▶ _Activity_: Which lines of the entries below run from the one holding "from createFile() */" to the one holding "This will create", inclusive? Set down exactly those lines and no others.
*** Opening of The data ***
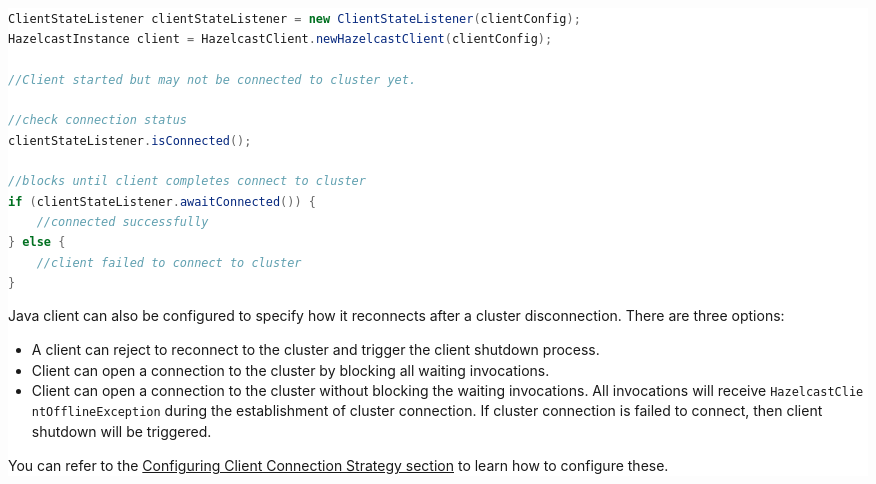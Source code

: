 
```java
ClientStateListener clientStateListener = new ClientStateListener(clientConfig);
HazelcastInstance client = HazelcastClient.newHazelcastClient(clientConfig);
 
//Client started but may not be connected to cluster yet.
 
//check connection status
clientStateListener.isConnected(); 
 
//blocks until client completes connect to cluster 
if (clientStateListener.awaitConnected()) {
	//connected successfully
} else {
	//client failed to connect to cluster
}
```


Java client can also be configured to specify how it reconnects after a cluster disconnection. There are three options:

* A client can reject to reconnect to the cluster and trigger the client shutdown process.
* Client can open a connection to the cluster by blocking all waiting invocations.
* Client can open a connection to the cluster without blocking the waiting invocations. All invocations will receive `HazelcastClientOfflineException` during the establishment of cluster connection. If cluster connection is failed to connect, then client shutdown will be triggered.

You can refer to the [Configuring Client Connection Strategy section](#configuring-client-connection-strategy) to learn how to configure these.


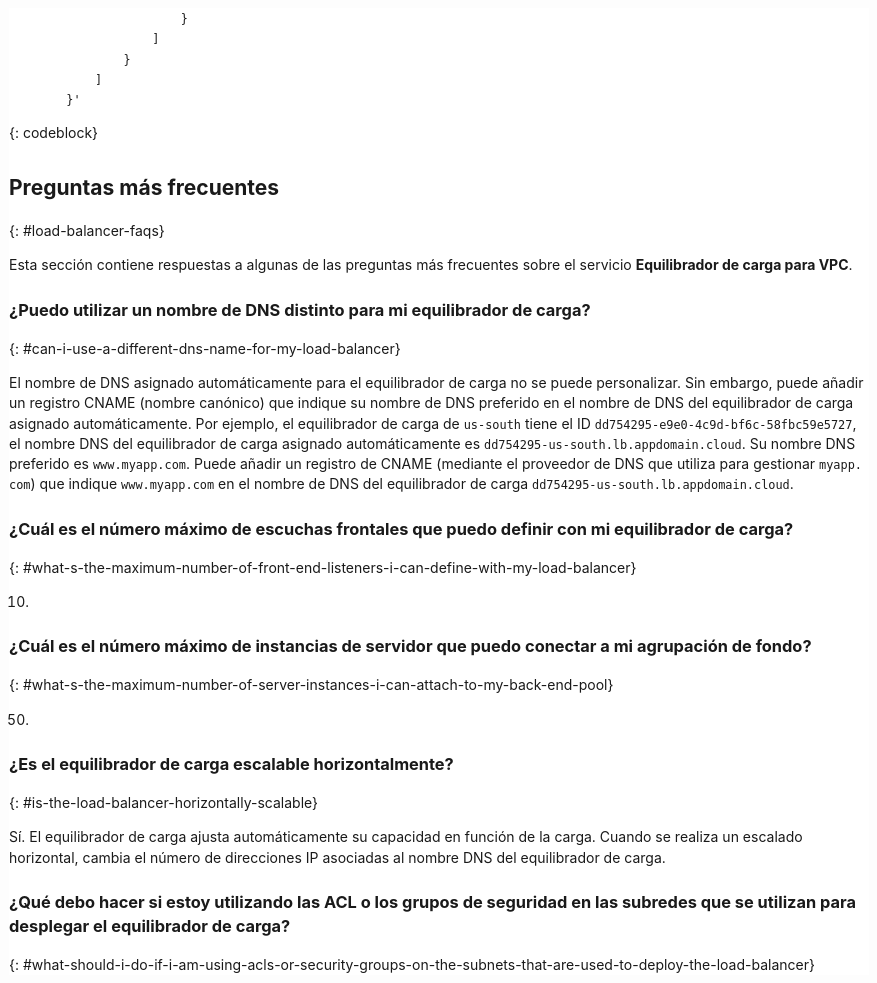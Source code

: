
 ```
                        }
                    ]
                }
            ]
        }'
```
{: codeblock}

## Preguntas más frecuentes
{: #load-balancer-faqs}

Esta sección contiene respuestas a algunas de las preguntas más frecuentes sobre el servicio **Equilibrador de carga para VPC**.

### ¿Puedo utilizar un nombre de DNS distinto para mi equilibrador de carga?
{: #can-i-use-a-different-dns-name-for-my-load-balancer}

El nombre de DNS asignado automáticamente para el equilibrador de carga no se puede personalizar. Sin embargo, puede añadir un registro CNAME (nombre canónico) que indique su nombre de DNS preferido en el nombre de DNS del equilibrador de carga asignado automáticamente. Por ejemplo, el equilibrador de carga de `us-south` tiene el ID `dd754295-e9e0-4c9d-bf6c-58fbc59e5727`, el nombre DNS del equilibrador de carga asignado automáticamente es `dd754295-us-south.lb.appdomain.cloud`. Su nombre DNS preferido es `www.myapp.com`. Puede añadir un registro de CNAME (mediante el proveedor de DNS que utiliza para gestionar `myapp.com`) que indique `www.myapp.com` en el nombre de DNS del equilibrador de carga `dd754295-us-south.lb.appdomain.cloud`.

### ¿Cuál es el número máximo de escuchas frontales que puedo definir con mi equilibrador de carga?
{: #what-s-the-maximum-number-of-front-end-listeners-i-can-define-with-my-load-balancer}

10.

### ¿Cuál es el número máximo de instancias de servidor que puedo conectar a mi agrupación de fondo?
{: #what-s-the-maximum-number-of-server-instances-i-can-attach-to-my-back-end-pool}

50.

### ¿Es el equilibrador de carga escalable horizontalmente?
{: #is-the-load-balancer-horizontally-scalable}

Sí. El equilibrador de carga ajusta automáticamente su capacidad en función de la carga. Cuando se realiza un escalado horizontal, cambia el número de direcciones IP asociadas al nombre DNS del equilibrador de carga.

### ¿Qué debo hacer si estoy utilizando las ACL o los grupos de seguridad en las subredes que se utilizan para desplegar el equilibrador de carga?
{: #what-should-i-do-if-i-am-using-acls-or-security-groups-on-the-subnets-that-are-used-to-deploy-the-load-balancer}
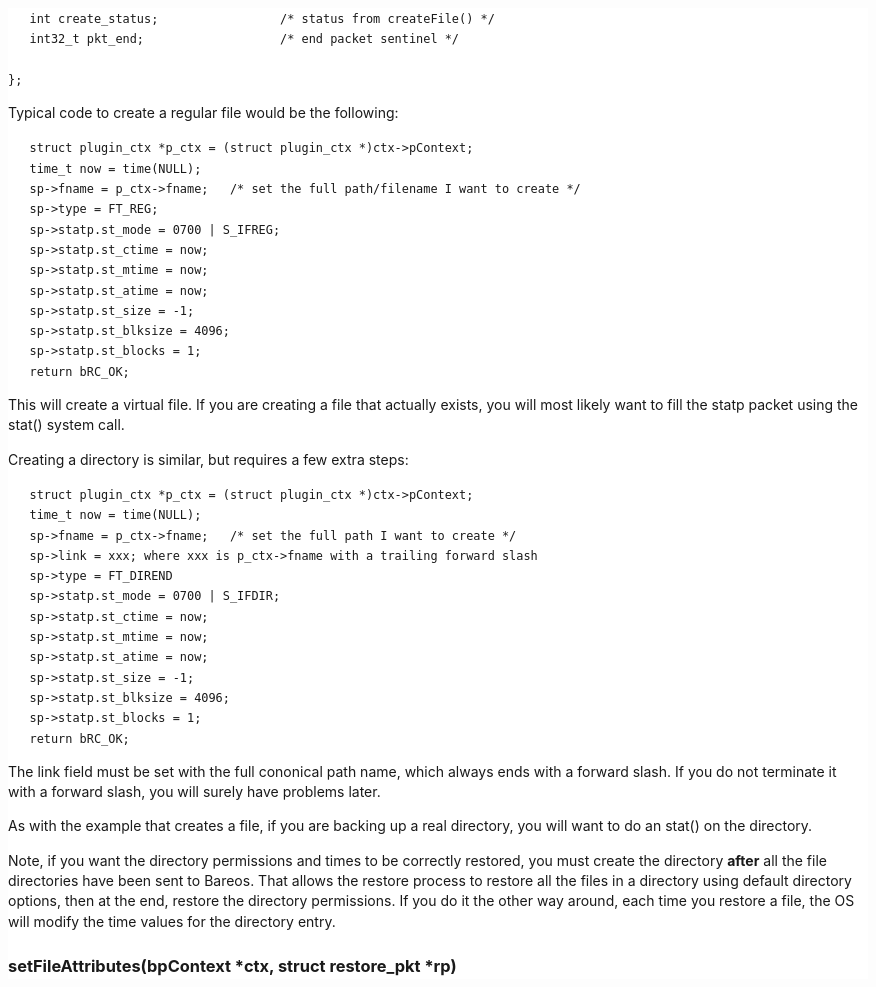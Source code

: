        int create_status;                 /* status from createFile() */
       int32_t pkt_end;                   /* end packet sentinel */

    };

Typical code to create a regular file would be the following:

       struct plugin_ctx *p_ctx = (struct plugin_ctx *)ctx->pContext;
       time_t now = time(NULL);
       sp->fname = p_ctx->fname;   /* set the full path/filename I want to create */
       sp->type = FT_REG;
       sp->statp.st_mode = 0700 | S_IFREG;
       sp->statp.st_ctime = now;
       sp->statp.st_mtime = now;
       sp->statp.st_atime = now;
       sp->statp.st_size = -1;
       sp->statp.st_blksize = 4096;
       sp->statp.st_blocks = 1;
       return bRC_OK;

This will create a virtual file. If you are creating a file that
actually exists, you will most likely want to fill the statp packet
using the stat() system call.

Creating a directory is similar, but requires a few extra steps:

       struct plugin_ctx *p_ctx = (struct plugin_ctx *)ctx->pContext;
       time_t now = time(NULL);
       sp->fname = p_ctx->fname;   /* set the full path I want to create */
       sp->link = xxx; where xxx is p_ctx->fname with a trailing forward slash
       sp->type = FT_DIREND
       sp->statp.st_mode = 0700 | S_IFDIR;
       sp->statp.st_ctime = now;
       sp->statp.st_mtime = now;
       sp->statp.st_atime = now;
       sp->statp.st_size = -1;
       sp->statp.st_blksize = 4096;
       sp->statp.st_blocks = 1;
       return bRC_OK;

The link field must be set with the full cononical path name, which
always ends with a forward slash. If you do not terminate it with a
forward slash, you will surely have problems later.

As with the example that creates a file, if you are backing up a real
directory, you will want to do an stat() on the directory.

Note, if you want the directory permissions and times to be correctly
restored, you must create the directory <span>**after**</span> all the
file directories have been sent to Bareos. That allows the restore
process to restore all the files in a directory using default directory
options, then at the end, restore the directory permissions. If you do
it the other way around, each time you restore a file, the OS will
modify the time values for the directory entry.

### setFileAttributes(bpContext \*ctx, struct restore\_pkt \*rp)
*** Close of The data ***
▶ _Output for this exercise_:
:        int create_status;                 /* status from createFile() */
       int32_t pkt_end;                   /* end packet sentinel */

    };

Typical code to create a regular file would be the following:

       struct plugin_ctx *p_ctx = (struct plugin_ctx *)ctx->pContext;
       time_t now = time(NULL);
       sp->fname = p_ctx->fname;   /* set the full path/filename I want to create */
       sp->type = FT_REG;
       sp->statp.st_mode = 0700 | S_IFREG;
       sp->statp.st_ctime = now;
       sp->statp.st_mtime = now;
       sp->statp.st_atime = now;
       sp->statp.st_size = -1;
       sp->statp.st_blksize = 4096;
       sp->statp.st_blocks = 1;
       return bRC_OK;

This will create a virtual file. If you are creating a file that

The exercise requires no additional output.